* **EXERCISE OBJECTIVE**:
Search the data for the string "DateTime" and gather each line it is in.

Stored items from a collection:

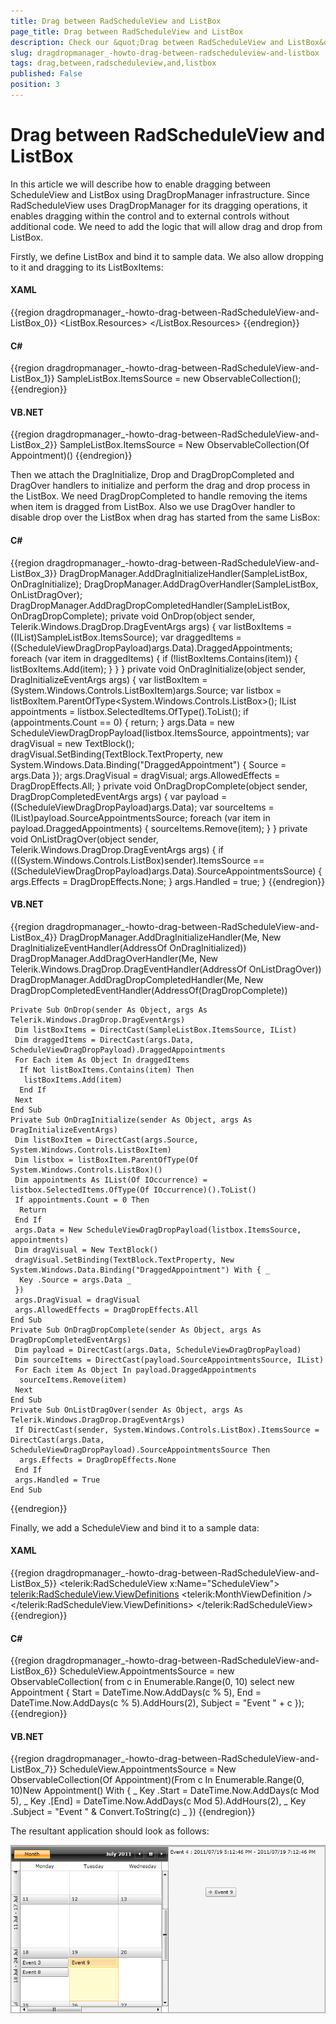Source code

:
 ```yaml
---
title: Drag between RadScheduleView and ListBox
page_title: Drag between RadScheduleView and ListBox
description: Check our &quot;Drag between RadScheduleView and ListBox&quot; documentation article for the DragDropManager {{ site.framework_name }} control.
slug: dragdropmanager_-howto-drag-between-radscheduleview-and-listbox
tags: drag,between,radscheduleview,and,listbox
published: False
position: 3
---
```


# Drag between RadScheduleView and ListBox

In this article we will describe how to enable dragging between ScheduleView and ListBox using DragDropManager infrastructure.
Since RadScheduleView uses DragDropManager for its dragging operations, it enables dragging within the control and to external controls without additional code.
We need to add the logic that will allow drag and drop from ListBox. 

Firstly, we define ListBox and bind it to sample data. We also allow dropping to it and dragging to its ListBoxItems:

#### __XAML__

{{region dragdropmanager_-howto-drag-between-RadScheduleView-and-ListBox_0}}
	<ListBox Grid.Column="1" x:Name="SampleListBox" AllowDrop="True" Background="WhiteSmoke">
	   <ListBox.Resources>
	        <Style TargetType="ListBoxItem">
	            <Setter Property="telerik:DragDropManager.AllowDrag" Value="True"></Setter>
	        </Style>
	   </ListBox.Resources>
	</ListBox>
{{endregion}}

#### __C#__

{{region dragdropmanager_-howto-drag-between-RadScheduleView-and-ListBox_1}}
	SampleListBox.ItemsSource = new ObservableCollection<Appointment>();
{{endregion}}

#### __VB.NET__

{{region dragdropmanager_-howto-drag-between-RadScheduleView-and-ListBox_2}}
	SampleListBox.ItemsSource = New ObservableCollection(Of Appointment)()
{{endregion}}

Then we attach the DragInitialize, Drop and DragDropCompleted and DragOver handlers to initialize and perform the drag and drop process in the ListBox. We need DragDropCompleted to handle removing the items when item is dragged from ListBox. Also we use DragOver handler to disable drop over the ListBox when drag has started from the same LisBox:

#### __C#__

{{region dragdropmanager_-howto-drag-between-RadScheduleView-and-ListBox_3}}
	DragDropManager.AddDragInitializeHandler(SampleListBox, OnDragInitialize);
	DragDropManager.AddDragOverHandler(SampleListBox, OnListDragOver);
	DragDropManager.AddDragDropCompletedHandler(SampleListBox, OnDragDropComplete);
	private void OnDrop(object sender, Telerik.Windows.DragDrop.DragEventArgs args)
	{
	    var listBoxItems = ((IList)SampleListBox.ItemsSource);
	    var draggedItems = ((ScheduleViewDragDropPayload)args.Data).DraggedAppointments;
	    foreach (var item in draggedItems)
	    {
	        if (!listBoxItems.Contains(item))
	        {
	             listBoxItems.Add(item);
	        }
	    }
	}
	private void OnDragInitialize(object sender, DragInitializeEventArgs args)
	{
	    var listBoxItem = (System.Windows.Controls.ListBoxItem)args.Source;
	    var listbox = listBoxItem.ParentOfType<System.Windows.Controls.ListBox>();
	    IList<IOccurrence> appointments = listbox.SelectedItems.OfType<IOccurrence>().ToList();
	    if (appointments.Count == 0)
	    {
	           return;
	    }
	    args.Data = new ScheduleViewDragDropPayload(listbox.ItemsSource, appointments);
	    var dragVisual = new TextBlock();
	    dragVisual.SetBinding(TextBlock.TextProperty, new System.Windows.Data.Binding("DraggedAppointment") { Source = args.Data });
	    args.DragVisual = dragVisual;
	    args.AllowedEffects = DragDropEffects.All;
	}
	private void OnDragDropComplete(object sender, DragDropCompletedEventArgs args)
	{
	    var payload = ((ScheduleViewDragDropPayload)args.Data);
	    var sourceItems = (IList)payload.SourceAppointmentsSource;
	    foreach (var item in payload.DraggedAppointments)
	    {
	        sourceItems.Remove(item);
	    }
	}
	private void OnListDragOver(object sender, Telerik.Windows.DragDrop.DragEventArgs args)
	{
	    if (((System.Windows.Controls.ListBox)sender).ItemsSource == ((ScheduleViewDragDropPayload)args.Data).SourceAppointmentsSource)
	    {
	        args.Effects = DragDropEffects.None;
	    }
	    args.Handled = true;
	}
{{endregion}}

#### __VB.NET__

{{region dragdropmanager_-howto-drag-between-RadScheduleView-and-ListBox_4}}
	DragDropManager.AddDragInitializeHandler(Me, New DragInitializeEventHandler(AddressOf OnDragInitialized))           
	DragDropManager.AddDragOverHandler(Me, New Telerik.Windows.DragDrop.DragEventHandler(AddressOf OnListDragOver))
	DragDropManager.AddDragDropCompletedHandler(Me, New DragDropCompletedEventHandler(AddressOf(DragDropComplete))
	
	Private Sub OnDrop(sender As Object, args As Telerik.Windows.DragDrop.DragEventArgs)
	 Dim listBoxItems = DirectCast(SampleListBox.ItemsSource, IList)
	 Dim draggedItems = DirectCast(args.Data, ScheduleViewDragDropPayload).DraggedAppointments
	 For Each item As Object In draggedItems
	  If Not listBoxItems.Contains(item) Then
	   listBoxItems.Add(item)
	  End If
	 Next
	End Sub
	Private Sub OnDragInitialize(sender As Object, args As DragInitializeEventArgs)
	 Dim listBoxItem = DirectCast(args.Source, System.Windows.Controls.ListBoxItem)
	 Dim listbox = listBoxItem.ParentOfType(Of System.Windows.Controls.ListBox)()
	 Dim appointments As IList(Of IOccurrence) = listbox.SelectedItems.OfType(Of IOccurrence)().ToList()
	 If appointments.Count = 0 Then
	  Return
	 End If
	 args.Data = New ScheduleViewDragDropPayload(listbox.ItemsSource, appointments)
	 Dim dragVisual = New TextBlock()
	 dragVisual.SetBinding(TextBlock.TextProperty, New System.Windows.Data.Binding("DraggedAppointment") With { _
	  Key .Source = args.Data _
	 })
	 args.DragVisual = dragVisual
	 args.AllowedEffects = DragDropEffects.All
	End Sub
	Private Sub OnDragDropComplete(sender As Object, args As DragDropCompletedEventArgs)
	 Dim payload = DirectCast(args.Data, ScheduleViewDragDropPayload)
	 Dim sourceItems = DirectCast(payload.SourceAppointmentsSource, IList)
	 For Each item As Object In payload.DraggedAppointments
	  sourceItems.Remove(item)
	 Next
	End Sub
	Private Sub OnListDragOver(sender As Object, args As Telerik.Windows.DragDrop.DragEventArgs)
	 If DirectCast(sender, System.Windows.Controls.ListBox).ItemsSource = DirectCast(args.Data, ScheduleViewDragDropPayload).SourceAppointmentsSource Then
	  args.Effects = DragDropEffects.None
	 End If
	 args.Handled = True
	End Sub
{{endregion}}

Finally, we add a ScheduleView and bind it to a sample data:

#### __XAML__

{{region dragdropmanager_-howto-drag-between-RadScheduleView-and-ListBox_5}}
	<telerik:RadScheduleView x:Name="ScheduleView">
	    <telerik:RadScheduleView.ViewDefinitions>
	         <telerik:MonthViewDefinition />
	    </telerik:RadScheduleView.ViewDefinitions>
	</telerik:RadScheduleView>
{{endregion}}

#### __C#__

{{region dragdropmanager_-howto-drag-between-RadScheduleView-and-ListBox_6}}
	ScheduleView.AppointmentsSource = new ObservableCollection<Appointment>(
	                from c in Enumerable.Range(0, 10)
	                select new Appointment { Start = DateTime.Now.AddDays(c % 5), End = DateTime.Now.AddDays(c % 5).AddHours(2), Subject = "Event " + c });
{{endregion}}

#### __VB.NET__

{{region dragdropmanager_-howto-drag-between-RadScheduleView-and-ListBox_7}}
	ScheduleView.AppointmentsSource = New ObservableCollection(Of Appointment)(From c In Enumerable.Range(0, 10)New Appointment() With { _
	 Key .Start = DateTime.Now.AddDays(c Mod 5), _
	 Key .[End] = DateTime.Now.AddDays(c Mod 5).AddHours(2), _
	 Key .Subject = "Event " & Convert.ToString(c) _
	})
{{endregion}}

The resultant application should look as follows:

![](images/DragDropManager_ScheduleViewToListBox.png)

* **FINISHED EXERCISE**:
	                select new Appointment { Start = DateTime.Now.AddDays(c % 5), End = DateTime.Now.AddDays(c % 5).AddHours(2), Subject = "Event " + c });
	 Key .Start = DateTime.Now.AddDays(c Mod 5), _
	 Key .[End] = DateTime.Now.AddDays(c Mod 5).AddHours(2), _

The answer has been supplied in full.